Bitwise

Words, Words, Words

Text-only video games have been around for decades. Hadean Lands shows how they can be innovative, complex, and genuinely artistic.

A static map of the spaceship’s layout in Hadean Lands.
A static map of the spaceship’s layout in Hadean Lands.

Image courtesy Andrew Plotkin

The best video game I played last year is a science-fiction thriller about alchemy, and it has no graphics or sound effects. With little more than text, it manages to be far more impressive and innovative than the last Metal Gear Solid game.

Hadean Lands is a text adventure, a genre also known by the fancier name “interactive fiction.” Software company Infocom popularized the form in the 1980s with floppy-disk games like Zork and Trinity. But Hadean Lands, written by longtime interactive-fiction stalwart Andrew Plotkin, isn’t merely an excellent, challenging, and creative game. It is an unabashedly modernist and self-referential game, one that builds on the past achievements of its genre and pushes at its boundaries, much like how modernist authors from James Joyce to Rebecca West advanced their literary traditions. Hadean Lands is a milestone. No, it’s not Joyce—Plotkin doesn’t quite have the writing chops—but I did enjoy it more than T. S. Eliot.

Text-based games have their roots in Zork, developed in the late 1970s at MIT and released by Infocom in 1980. Zork laid out the basic interface for the genre, which has remained more or less unchanged ever since: descriptive, usually second-person narration that responds to a player’s typed imperative commands (in bold).

West of House

You are standing in an open field west of a white house, with a boarded front door.
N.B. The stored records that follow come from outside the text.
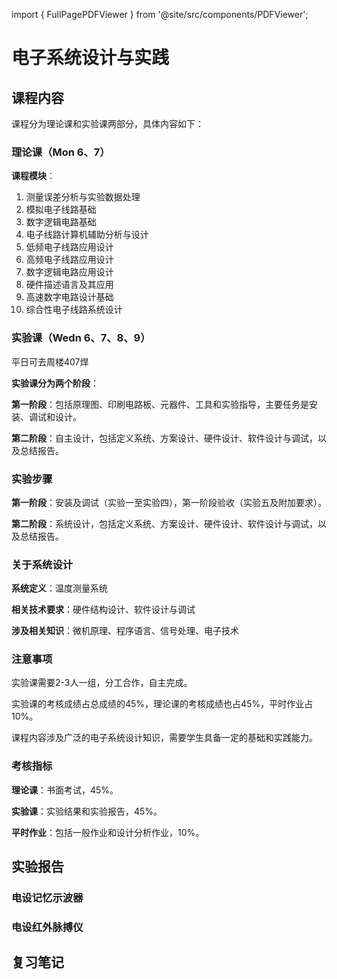 import { FullPagePDFViewer } from '@site/src/components/PDFViewer';

# 电子系统设计与实践

## 课程内容

课程分为理论课和实验课两部分，具体内容如下：

### 理论课（Mon 6、7）

**课程模块**：
1. 测量误差分析与实验数据处理
2. 模拟电子线路基础
3. 数字逻辑电路基础
4. 电子线路计算机辅助分析与设计
5. 低频电子线路应用设计
6. 高频电子线路应用设计
7. 数字逻辑电路应用设计
8. 硬件描述语言及其应用
9. 高速数字电路设计基础
10. 综合性电子线路系统设计

### 实验课（Wedn 6、7、8、9）

平日可去周楼407焊

**实验课分为两个阶段**：

**第一阶段**：包括原理图、印刷电路板、元器件、工具和实验指导，主要任务是安装、调试和设计。

**第二阶段**：自主设计，包括定义系统、方案设计、硬件设计、软件设计与调试，以及总结报告。

### 实验步骤

**第一阶段**：安装及调试（实验一至实验四），第一阶段验收（实验五及附加要求）。

**第二阶段**：系统设计，包括定义系统、方案设计、硬件设计、软件设计与调试，以及总结报告。

### 关于系统设计

**系统定义**：温度测量系统

**相关技术要求**：硬件结构设计、软件设计与调试

**涉及相关知识**：微机原理、程序语言、信号处理、电子技术

### 注意事项

实验课需要2-3人一组，分工合作，自主完成。

实验课的考核成绩占总成绩的45%，理论课的考核成绩也占45%，平时作业占10%。

课程内容涉及广泛的电子系统设计知识，需要学生具备一定的基础和实践能力。

### 考核指标

**理论课**：书面考试，45%。

**实验课**：实验结果和实验报告，45%。

**平时作业**：包括一般作业和设计分析作业，10%。

## 实验报告
### 电设记忆示波器
<FullPagePDFViewer 
  src="/pdfs/电子系统设计与实践pj1.pdf"
  pageSpacing={20}
  maxWidth={800}
/>
### 电设红外脉搏仪
<FullPagePDFViewer 
  src="/pdfs/电子系统设计与实践pj2.pdf"
  pageSpacing={20}
  maxWidth={800}
/>


## 复习笔记

<FullPagePDFViewer 
  src="/pdfs/电子系统设计与实践.pdf"
  pageSpacing={20}
  maxWidth={800}
/>
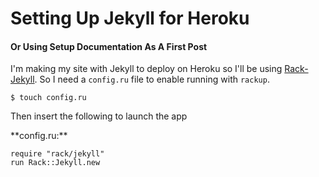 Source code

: # Setting Up Jekyll for Heroku

#### Or Using Setup Documentation As A First Post

I'm making my site with Jekyll to deploy on Heroku so I'll be using
[Rack-Jekyll](https://github.com/adaoraul/rack-jekyll). So I need a `config.ru` file
to enable running with `rackup`.

    $ touch config.ru

Then insert the following to launch the app

<caption>**config.ru:**</caption>

    require "rack/jekyll"
    run Rack::Jekyll.new

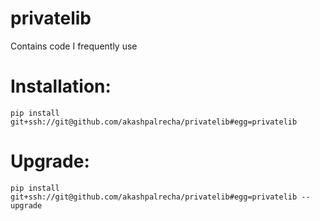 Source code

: # privatelib

Contains code I frequently use

# Installation:

`pip install git+ssh://git@github.com/akashpalrecha/privatelib#egg=privatelib`

# Upgrade:
`pip install git+ssh://git@github.com/akashpalrecha/privatelib#egg=privatelib --upgrade`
There is a small mailbox here.

What would you like to do next?

>open the mailbox

Opening the small mailbox reveals a leaflet.

During its heyday, interactive fiction hit creative peaks with Infocom titles like A Mind Forever Voyaging (in which you play an AI navigating a future world with Tea Party–esque rulers) and Trinity (a chilling atomic-bomb fantasia). By the end of the 1980s, though, the genre was no longer commercially viable, effectively ending Infocom as well as the British company Magnetic Scrolls (one of the few games companies headed by a woman, Anita Sinclair). But people who had been raised on the games gave text adventures a second life in the mid-1990s, thanks in large part to the immense efforts of British mathematician and poet Graham Nelson, who reverse-engineered Infocom’s game format and wrote a new language, Inform, specifically tailored to produce interactive fiction games. (Michael J. Roberts’ TADS, which preceded Inform, also deserves mention.) A vibrant community of enthusiasts started writing new games, playing them, and, significantly, discussing them on Usenet, creating a tight-knit fanbase that brought the form to new peaks. The annual Interactive Fiction Competition provided a forum for newcomers and boosted names like Adam Cadre, Emily Short, and Plotkin into the upper echelon of the form.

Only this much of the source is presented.